_WHAT IS BEING ASKED_:
Where a line of the entries holds the string "numbers", copy that line.
--- EXERCISE INPUTS Enclosed Below ---
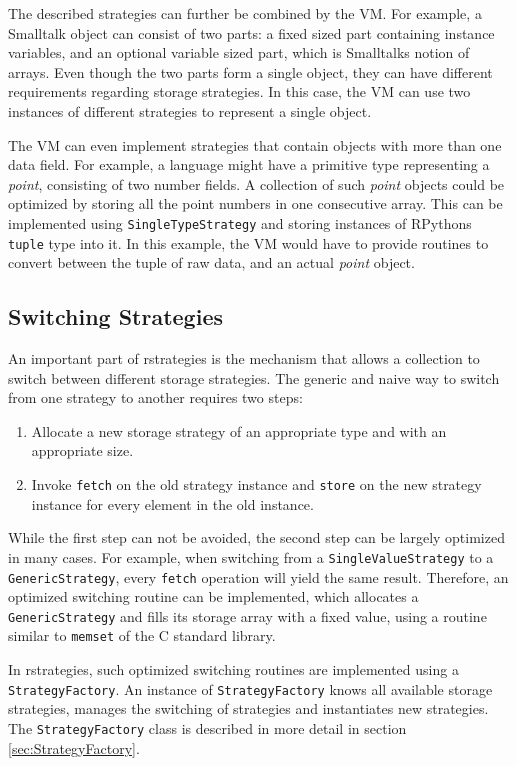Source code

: The described strategies can further be combined by the VM.
For example, a Smalltalk object can consist of two parts: a fixed sized part containing instance variables, and an optional variable sized part, which is Smalltalks notion of arrays.
Even though the two parts form a single object, they can have different requirements regarding storage strategies.
In this case, the VM can use two instances of different strategies to represent a single object.

The VM can even implement strategies that contain objects with more than one data field.
For example, a language might have a primitive type representing a \emph{point}, consisting of two number fields.
A collection of such \emph{point} objects could be optimized by storing all the point numbers in one consecutive array.
This can be implemented using \lstinline{SingleTypeStrategy} and storing instances of RPythons \lstinline{tuple} type into it.
In this example, the VM would have to provide routines to convert between the tuple of raw data, and an actual \emph{point} object.


\subsection{Switching Strategies}
\label{sec:switching}

An important part of rstrategies is the mechanism that allows a collection to switch between different storage strategies.
The generic and naive way to switch from one strategy to another requires two steps:

\begin{enumerate}
\item{Allocate a new storage strategy of an appropriate type and with an appropriate size.}
\item{Invoke \lstinline{fetch} on the old strategy instance and \lstinline{store} on the new strategy instance for every element in the old instance.}
\end{enumerate}

While the first step can not be avoided, the second step can be largely optimized in many cases.
For example, when switching from a \lstinline{SingleValueStrategy} to a \lstinline{GenericStrategy}, every \lstinline{fetch} operation will yield the same result.
Therefore, an optimized switching routine can be implemented, which allocates a \lstinline{GenericStrategy} and fills its storage array with a fixed value, using a routine similar to \lstinline{memset} of the C standard library.

In rstrategies, such optimized switching routines are implemented using a \lstinline{StrategyFactory}.
An instance of \lstinline{StrategyFactory} knows all available storage strategies, manages the switching of strategies and instantiates new strategies.
The \lstinline{StrategyFactory} class is described in more detail in section \ref{sec:StrategyFactory}.
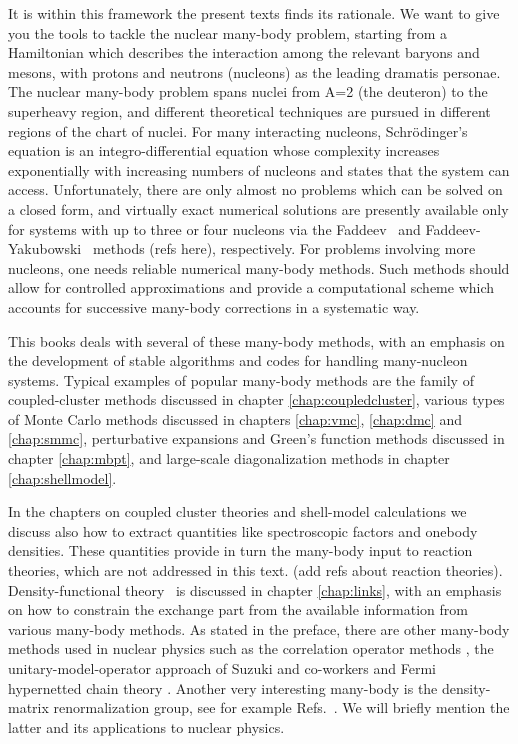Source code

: It is within this framework the present texts finds its rationale.  We
want to give you the tools to tackle the nuclear many-body problem,
starting from a Hamiltonian which describes the interaction among the
relevant baryons and mesons, with protons and neutrons (nucleons) as
the leading dramatis personae.  The nuclear many-body problem spans
nuclei from A=2 (the deuteron) to the superheavy region, and different
theoretical techniques are pursued in different regions of the chart
of nuclei.  For many interacting nucleons, Schr\"odinger's equation is
an integro-differential equation whose complexity increases
exponentially with increasing numbers of nucleons and states that the
system can access.  Unfortunately, there are only almost no problems
which can be solved on a closed form, and virtually exact numerical
solutions are presently available only for systems with up to three or
four nucleons via the Faddeev~\cite{Faddeev} and
Faddeev-Yakubowski~\cite{FY} methods (refs here), respectively. For
problems involving more nucleons, one needs reliable numerical
many-body methods. Such methods should allow for controlled
approximations and provide a computational scheme which accounts for
successive many-body corrections in a systematic way.

This books deals with several of these many-body methods, with an
emphasis on the development of stable algorithms and codes for
handling many-nucleon systems.  Typical examples of popular many-body
methods are the family of coupled-cluster methods
\cite{bartlett2007,dean2004,helgaker,hagen2007a,hagen2007b,hagen2007c}
discussed in chapter \ref{chap:coupledcluster}, various types of Monte
Carlo methods \cite{Pudliner1997,kdl97,ceperley1995,utsuno1999}
discussed in chapters \ref{chap:vmc}, \ref{chap:dmc} and
\ref{chap:smmc}, perturbative expansions \cite{ellis1977,mhj95} and
Green's function methods \cite{barbieri2004} discussed in chapter
\ref{chap:mbpt}, and large-scale diagonalization methods
\cite{Whitehead1977,caurier2005,dean2004b,navratil2004,horoi2006} in
chapter \ref{chap:shellmodel}.


In the chapters on coupled cluster theories and shell-model
calculations we discuss also how to extract quantities like
spectroscopic factors and onebody densities. These quantities provide
in turn the many-body input to reaction theories, which are not
addressed in this text. (add refs about reaction theories).
Density-functional theory~\cite{bartlett2005,peirs2003,vanneck2006} is
discussed in chapter \ref{chap:links}, with an emphasis on how to
constrain the exchange part from the available information from
various many-body methods.  As stated in the preface, there are other
many-body methods used in nuclear physics such as the correlation
operator methods \cite{japanese,feldmeier}, the unitary-model-operator
approach of Suzuki and co-workers \cite{Fujii2004,Fujii2004b} and
Fermi hypernetted chain theory \cite{adelchi,co2007}.  Another very
interesting many-body is the density-matrix renormalization group, see
for example
Refs.~\cite{white1992,schollwock2005,dukelsky2002a,pittel2006}.  We
will briefly mention the latter and its applications to nuclear
physics.


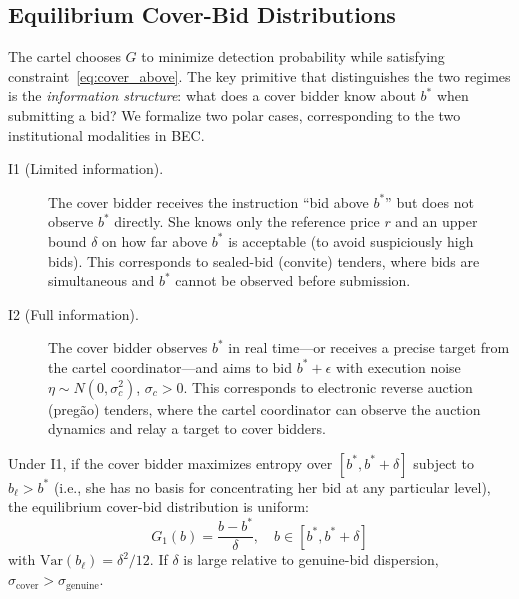 
\subsection{Equilibrium Cover-Bid Distributions}
\label{sec:cover_distributions}

The cartel chooses $G$ to minimize detection probability while
satisfying constraint~\eqref{eq:cover_above}. The key primitive that
distinguishes the two regimes is the \emph{information structure}:
what does a cover bidder know about $b^*$ when submitting a bid? We
formalize two polar cases, corresponding to the two institutional
modalities in BEC.

\begin{description}
  \item[I1 (Limited information).] The cover bidder receives the
    instruction ``bid above $b^*$'' but does not observe $b^*$
    directly. She knows only the reference price $r$ and an upper
    bound $\delta$ on how far above $b^*$ is acceptable (to avoid
    suspiciously high bids). This corresponds to sealed-bid
    (convite) tenders, where bids are simultaneous and $b^*$
    cannot be observed before submission.

  \item[I2 (Full information).] The cover bidder observes $b^*$ in
    real time---or receives a precise target from the cartel
    coordinator---and aims to bid $b^* + \epsilon$ with execution
    noise $\eta \sim N(0, \sigma_c^2)$, $\sigma_c > 0$. This
    corresponds to electronic reverse auction (preg\~ao) tenders,
    where the cartel coordinator can observe the auction dynamics
    and relay a target to cover bidders.
\end{description}

\begin{proposition}
\label{prop:regime1}
Under I1, if the cover bidder maximizes entropy over $[b^*, b^* +
\delta]$ subject to $b_\ell > b^*$ (i.e., she has no basis for
concentrating her bid at any particular level), the equilibrium
cover-bid distribution is uniform:
\begin{equation}
  G_1(b) = \frac{b - b^*}{\delta}, \quad b \in [b^*, b^* + \delta]
  \label{eq:regime1}
\end{equation}
with $\text{Var}(b_\ell) = \delta^2 / 12$. If $\delta$ is large
relative to genuine-bid dispersion,
$\sigma_{\text{cover}} > \sigma_{\text{genuine}}$.
\end{proposition}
--- End of Enclosed EXERCISE INPUTS ---
_SOLUTION BELOW_:
A collection of such \emph{point} objects could be optimized by storing all the point numbers in one consecutive array.
exponentially with increasing numbers of nucleons and states that the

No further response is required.